The quarter also saw some digitally-minded companies push their business deeper into the public reimbursement space. Livongo, for instance, was recognized as an enrolled provider for Medicare Advantage members in late April and now is offering its diabetes management product to certain members. Meanwhile Lyft has landed approval as a Medicaid provider in Arizona for its non-emergency medical transportation service, and intends to secure similar designations nationwide.

Personal health and wellness programs

Healthcare payer- and employer-sponsored wellness initiatives continue to account for a sizable portion of activity within the digital health sector.

Beyond some very substantial funding announcements Collective Health and Gympass — both of which market their platforms to benefit program managers — consumer tech firm Garmin inked a deal with Blue Cross Blue Shield Association’s wellness program Blue365. As part of the agreement, members may now buy a Garmin wearable at a reduced rate for use within the program.

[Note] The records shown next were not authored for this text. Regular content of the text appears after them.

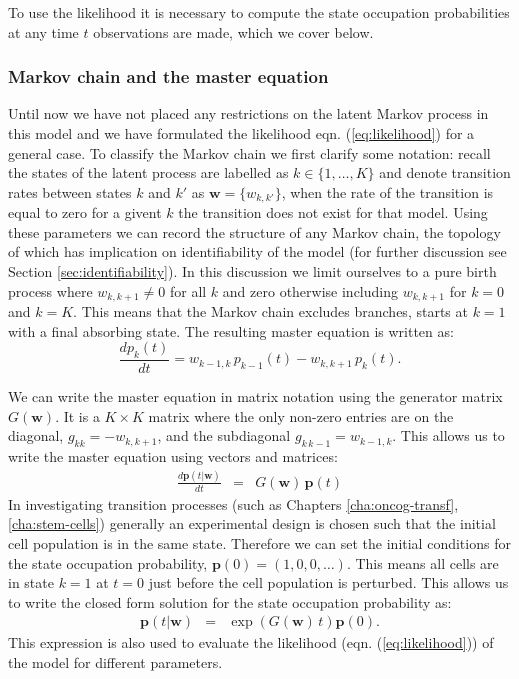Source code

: To use the likelihood it is necessary to compute the state occupation probabilities at any time $t$ observations are made, which we cover below.

\subsubsection{Markov chain and the master equation}
\label{sec:markov-chain-master}

Until now we have not placed any restrictions on the latent Markov process in this model and we have formulated the
likelihood eqn. (\ref{eq:likelihood}) for a general case. To classify the Markov chain we first clarify some notation: recall the states of the latent process are labelled as $k \in \lbrace 1, \ldots, K \rbrace$ and denote transition rates between states $k$ and $k'$ as $\mathbf{w} = \lbrace w_{k,k'} \rbrace$, when the rate of the transition is equal to zero for a givent $k$ the transition does not exist for that model. Using these parameters we can record the structure of any Markov chain, the topology of which has implication on identifiability of the model (for further discussion see Section \ref{sec:identifiability}). In this discussion we limit ourselves to a pure birth process where $w_{k,k+1} \ne 0$ for all $k$ and zero otherwise including $w_{k, k+1}$ for $k=0$ and $k=K$. This means that the Markov chain excludes branches, starts at $k=1$ with a final absorbing state. The resulting master equation is written as:
\begin{equation}
  \label{eq:master}
  \frac{d p_k(t)}{dt} = w_{k-1,k}\, p_{k-1}(t) - w_{k,k+1}\, p_k(t).
\end{equation}

We can write the master equation in matrix notation using the generator matrix $G(\mathbf{w})$. It is a $K \times K$ matrix where the only non-zero entries are on the diagonal, $g_{kk}=-w_{k,k+1}$, and the subdiagonal $ g_{k\,k-1}=w_{k-1,k}$. This allows us to write the master equation using vectors and matrices:
\begin{eqnarray}
  \label{eq:masterMat}
 \frac{d  \mathbf{p}(t| \mathbf{w})}{dt} &=& G(\mathbf{w})\,\mathbf{p} (t)
\end{eqnarray}
In investigating transition processes (such as Chapters \ref{cha:oncog-transf}, \ref{cha:stem-cells}) generally an experimental design is chosen such that the initial cell population is in the same state. Therefore we can set the initial conditions for the state occupation probability, $\mathbf{p}(0) = (1, 0 , 0, \ldots)$. This means all cells are in state $k=1$ at $t=0$ just before the cell population is perturbed. This allows us to write the closed form solution for the state occupation probability as:
\begin{eqnarray}
  \label{eq:state-occ}
  \mathbf{p}(t| \mathbf{w}) &= & \exp{\left(G(\mathbf{w})\,t \right) } {\mathbf{p}}(0).
\end{eqnarray}
This expression is also used to evaluate the likelihood (eqn. (\ref{eq:likelihood})) of the model for different parameters.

In a similar vein, Fitbit and UnitedHealthcare are revitalizing their longstanding partnership with an update to the latter’s wellness-focused Motion Walking Program. Participants in the employer-sponsored program may use their Fitbit Charge 3 device to log daily activity and earn rewards, or obtain the device as a buy-up option. In addition, the companies announced that the Fitbit Inspire HR will also be available to program participants before the end of the year.

Fitbit, for its part, made this market a key focus of its quarterly earnings call, which recapped the company’s new welllness plan products the company’s long-term plans to increase revenue and partnerships with payers and employers.

Finally, Blue Shield of California closed out the quarter with the announcement that it would be relaunching its Wellvolution wellness platform. Now with help from Solera Health, the new version is a digital marketplace where members can search for apps or other tools that will help them achieve their personal health and wellness goals.